(Excerpts from a dataset)
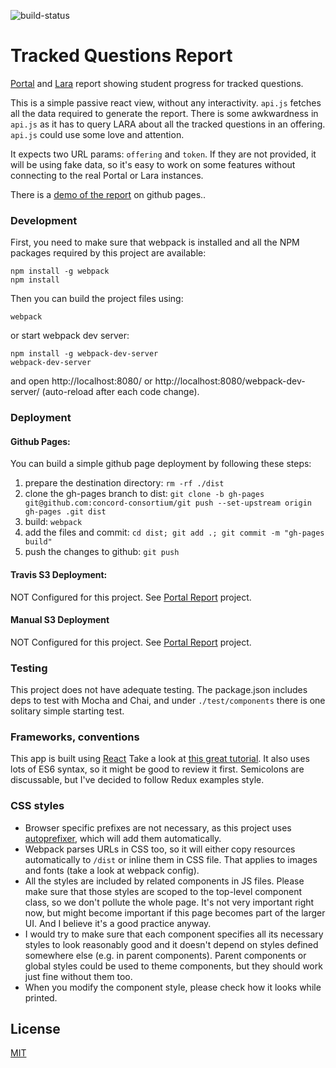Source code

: ![build-status](https://travis-ci.org/concord-consortium/tracked-question-report.svg?branch=master)

# Tracked Questions Report

[Portal](https://github.com/concord-consortium/rigse) and [Lara](https://github.com/concord-consortium/lara) report showing student progress for tracked questions.

This is a simple passive react view, without any interactivity. `api.js` fetches all the data required to generate the report. There is some awkwardness in `api.js` as it has to query LARA about all the tracked questions in an offering.  `api.js` could use some love and attention.

It expects two URL params: `offering` and `token`. If they are not provided, it will be using fake data, so it's easy to work on some features without connecting to the real Portal or Lara instances.

There is a [demo of the report](http://concord-consortium.github.io/tracked-question-report/) on github pages..

### Development

First, you need to make sure that webpack is installed and all the NPM packages required by this project are available:

```
npm install -g webpack
npm install
```
Then you can build the project files using:
```
webpack
```
or start webpack dev server:
```
npm install -g webpack-dev-server 
webpack-dev-server
```
and open http://localhost:8080/ or http://localhost:8080/webpack-dev-server/ (auto-reload after each code change).

### Deployment

#### Github Pages:
You can build a simple github page deployment by following these steps:
1. prepare the destination directory: `rm -rf ./dist`
1. clone the gh-pages branch to dist: `git clone -b gh-pages git@github.com:concord-consortium/git push --set-upstream origin gh-pages
.git dist`
1. build: `webpack`
1. add the files and commit: `cd dist; git add .; git commit -m "gh-pages build"`
1. push the changes to github: `git push`

#### Travis S3 Deployment:
NOT Configured for this project.  See [Portal Report](https://github.com/concord-consortium/portal-report) project.

#### Manual S3 Deployment
NOT Configured for this project.  See [Portal Report](https://github.com/concord-consortium/portal-report) project.

### Testing
This project does not have adequate testing.  The package.json includes deps to test with Mocha and Chai, and under `./test/components` there is one solitary simple starting test.

### Frameworks, conventions

This app is built using [React](https://facebook.github.io/react/) Take a look at [this great tutorial](http://teropa.info/blog/2015/09/10/full-stack-redux-tutorial.html). It also uses lots of ES6 syntax, so it might be good to review it first. Semicolons are discussable, but I've decided to follow Redux examples style.

### CSS styles

* Browser specific prefixes are not necessary, as this project uses [autoprefixer](https://github.com/postcss/autoprefixer), which will add them automatically.
* Webpack parses URLs in CSS too, so it will either copy resources automatically to `/dist` or inline them in CSS file. That applies to images and fonts (take a look at webpack config).
* All the styles are included by related components in JS files. Please make sure that those styles are scoped to the top-level component class, so we don't pollute the whole page. It's not very important right now, but might become important if this page becomes part of the larger UI. And I believe it's a good practice anyway. 
* I would try to make sure that each component specifies all its necessary styles to look reasonably good and it doesn't depend on styles defined somewhere else (e.g. in parent components). Parent components or global styles could be used to theme components, but they should work just fine without them too.
* When you modify the component style, please check how it looks while printed.



## License

[MIT](https://github.com/concord-consortium/grasp-seasons/blob/master/LICENSE)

• _Activity_:
In the entries above, how many lines contain the string "build"? Say only the number.

• _Written answer_:
5